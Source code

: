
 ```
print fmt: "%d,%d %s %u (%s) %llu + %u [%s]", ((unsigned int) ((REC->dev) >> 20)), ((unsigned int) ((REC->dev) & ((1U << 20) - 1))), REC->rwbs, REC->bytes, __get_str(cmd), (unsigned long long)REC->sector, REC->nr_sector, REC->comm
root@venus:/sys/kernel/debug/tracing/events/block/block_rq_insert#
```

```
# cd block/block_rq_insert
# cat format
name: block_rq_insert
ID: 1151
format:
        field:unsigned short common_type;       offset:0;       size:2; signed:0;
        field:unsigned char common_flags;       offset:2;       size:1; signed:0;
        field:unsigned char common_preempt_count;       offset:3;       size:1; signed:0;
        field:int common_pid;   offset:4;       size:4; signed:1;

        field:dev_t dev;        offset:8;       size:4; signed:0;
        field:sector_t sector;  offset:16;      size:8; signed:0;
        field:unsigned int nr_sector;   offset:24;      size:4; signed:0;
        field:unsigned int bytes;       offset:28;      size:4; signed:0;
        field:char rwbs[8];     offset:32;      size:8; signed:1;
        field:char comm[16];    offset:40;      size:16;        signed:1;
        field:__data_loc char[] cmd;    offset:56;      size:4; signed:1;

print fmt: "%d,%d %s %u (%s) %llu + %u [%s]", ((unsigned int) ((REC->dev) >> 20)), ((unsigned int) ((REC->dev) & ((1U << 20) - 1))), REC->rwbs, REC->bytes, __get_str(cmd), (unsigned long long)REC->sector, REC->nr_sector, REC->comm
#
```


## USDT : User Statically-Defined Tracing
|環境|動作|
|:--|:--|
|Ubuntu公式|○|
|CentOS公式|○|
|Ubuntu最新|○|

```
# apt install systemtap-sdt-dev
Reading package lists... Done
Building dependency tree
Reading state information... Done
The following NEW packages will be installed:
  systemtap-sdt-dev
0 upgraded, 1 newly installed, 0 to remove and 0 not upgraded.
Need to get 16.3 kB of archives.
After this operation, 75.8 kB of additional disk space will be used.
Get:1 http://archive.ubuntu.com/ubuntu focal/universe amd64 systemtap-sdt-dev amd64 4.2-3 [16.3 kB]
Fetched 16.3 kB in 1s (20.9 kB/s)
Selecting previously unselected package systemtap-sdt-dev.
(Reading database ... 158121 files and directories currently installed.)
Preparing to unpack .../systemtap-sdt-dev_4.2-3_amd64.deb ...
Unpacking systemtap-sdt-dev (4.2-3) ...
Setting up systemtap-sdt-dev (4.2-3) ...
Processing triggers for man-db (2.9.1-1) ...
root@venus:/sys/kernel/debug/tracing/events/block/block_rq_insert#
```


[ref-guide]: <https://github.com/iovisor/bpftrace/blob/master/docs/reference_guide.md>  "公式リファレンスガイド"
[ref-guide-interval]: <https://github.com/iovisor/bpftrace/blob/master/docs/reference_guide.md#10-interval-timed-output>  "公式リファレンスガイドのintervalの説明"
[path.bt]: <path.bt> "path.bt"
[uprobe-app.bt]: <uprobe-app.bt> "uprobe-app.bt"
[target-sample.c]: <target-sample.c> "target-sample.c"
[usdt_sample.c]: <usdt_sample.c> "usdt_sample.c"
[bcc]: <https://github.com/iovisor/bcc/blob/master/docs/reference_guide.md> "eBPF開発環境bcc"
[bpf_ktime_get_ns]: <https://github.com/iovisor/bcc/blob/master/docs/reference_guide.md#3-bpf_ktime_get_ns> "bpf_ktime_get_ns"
· · · · · · ·
▶ _Task prompt_: Type the whole listing again, unaltered.

▶ _Written response_:
Source code

:
 ```
print fmt: "%d,%d %s %u (%s) %llu + %u [%s]", ((unsigned int) ((REC->dev) >> 20)), ((unsigned int) ((REC->dev) & ((1U << 20) - 1))), REC->rwbs, REC->bytes, __get_str(cmd), (unsigned long long)REC->sector, REC->nr_sector, REC->comm
root@venus:/sys/kernel/debug/tracing/events/block/block_rq_insert#
```

```
# cd block/block_rq_insert
# cat format
name: block_rq_insert
ID: 1151
format:
        field:unsigned short common_type;       offset:0;       size:2; signed:0;
        field:unsigned char common_flags;       offset:2;       size:1; signed:0;
        field:unsigned char common_preempt_count;       offset:3;       size:1; signed:0;
        field:int common_pid;   offset:4;       size:4; signed:1;

        field:dev_t dev;        offset:8;       size:4; signed:0;
        field:sector_t sector;  offset:16;      size:8; signed:0;
        field:unsigned int nr_sector;   offset:24;      size:4; signed:0;
        field:unsigned int bytes;       offset:28;      size:4; signed:0;
        field:char rwbs[8];     offset:32;      size:8; signed:1;
        field:char comm[16];    offset:40;      size:16;        signed:1;
        field:__data_loc char[] cmd;    offset:56;      size:4; signed:1;

print fmt: "%d,%d %s %u (%s) %llu + %u [%s]", ((unsigned int) ((REC->dev) >> 20)), ((unsigned int) ((REC->dev) & ((1U << 20) - 1))), REC->rwbs, REC->bytes, __get_str(cmd), (unsigned long long)REC->sector, REC->nr_sector, REC->comm
#
```


## USDT : User Statically-Defined Tracing
|環境|動作|
|:--|:--|
|Ubuntu公式|○|
|CentOS公式|○|
|Ubuntu最新|○|

```
# apt install systemtap-sdt-dev
Reading package lists... Done
Building dependency tree
Reading state information... Done
The following NEW packages will be installed:
  systemtap-sdt-dev
0 upgraded, 1 newly installed, 0 to remove and 0 not upgraded.
Need to get 16.3 kB of archives.
After this operation, 75.8 kB of additional disk space will be used.
Get:1 http://archive.ubuntu.com/ubuntu focal/universe amd64 systemtap-sdt-dev amd64 4.2-3 [16.3 kB]
Fetched 16.3 kB in 1s (20.9 kB/s)
Selecting previously unselected package systemtap-sdt-dev.
(Reading database ... 158121 files and directories currently installed.)
Preparing to unpack .../systemtap-sdt-dev_4.2-3_amd64.deb ...
Unpacking systemtap-sdt-dev (4.2-3) ...
Setting up systemtap-sdt-dev (4.2-3) ...
Processing triggers for man-db (2.9.1-1) ...
root@venus:/sys/kernel/debug/tracing/events/block/block_rq_insert#
```


[ref-guide]: <https://github.com/iovisor/bpftrace/blob/master/docs/reference_guide.md>  "公式リファレンスガイド"
[ref-guide-interval]: <https://github.com/iovisor/bpftrace/blob/master/docs/reference_guide.md#10-interval-timed-output>  "公式リファレンスガイドのintervalの説明"
[path.bt]: <path.bt> "path.bt"
[uprobe-app.bt]: <uprobe-app.bt> "uprobe-app.bt"
[target-sample.c]: <target-sample.c> "target-sample.c"
[usdt_sample.c]: <usdt_sample.c> "usdt_sample.c"
[bcc]: <https://github.com/iovisor/bcc/blob/master/docs/reference_guide.md> "eBPF開発環境bcc"
[bpf_ktime_get_ns]: <https://github.com/iovisor/bcc/blob/master/docs/reference_guide.md#3-bpf_ktime_get_ns> "bpf_ktime_get_ns"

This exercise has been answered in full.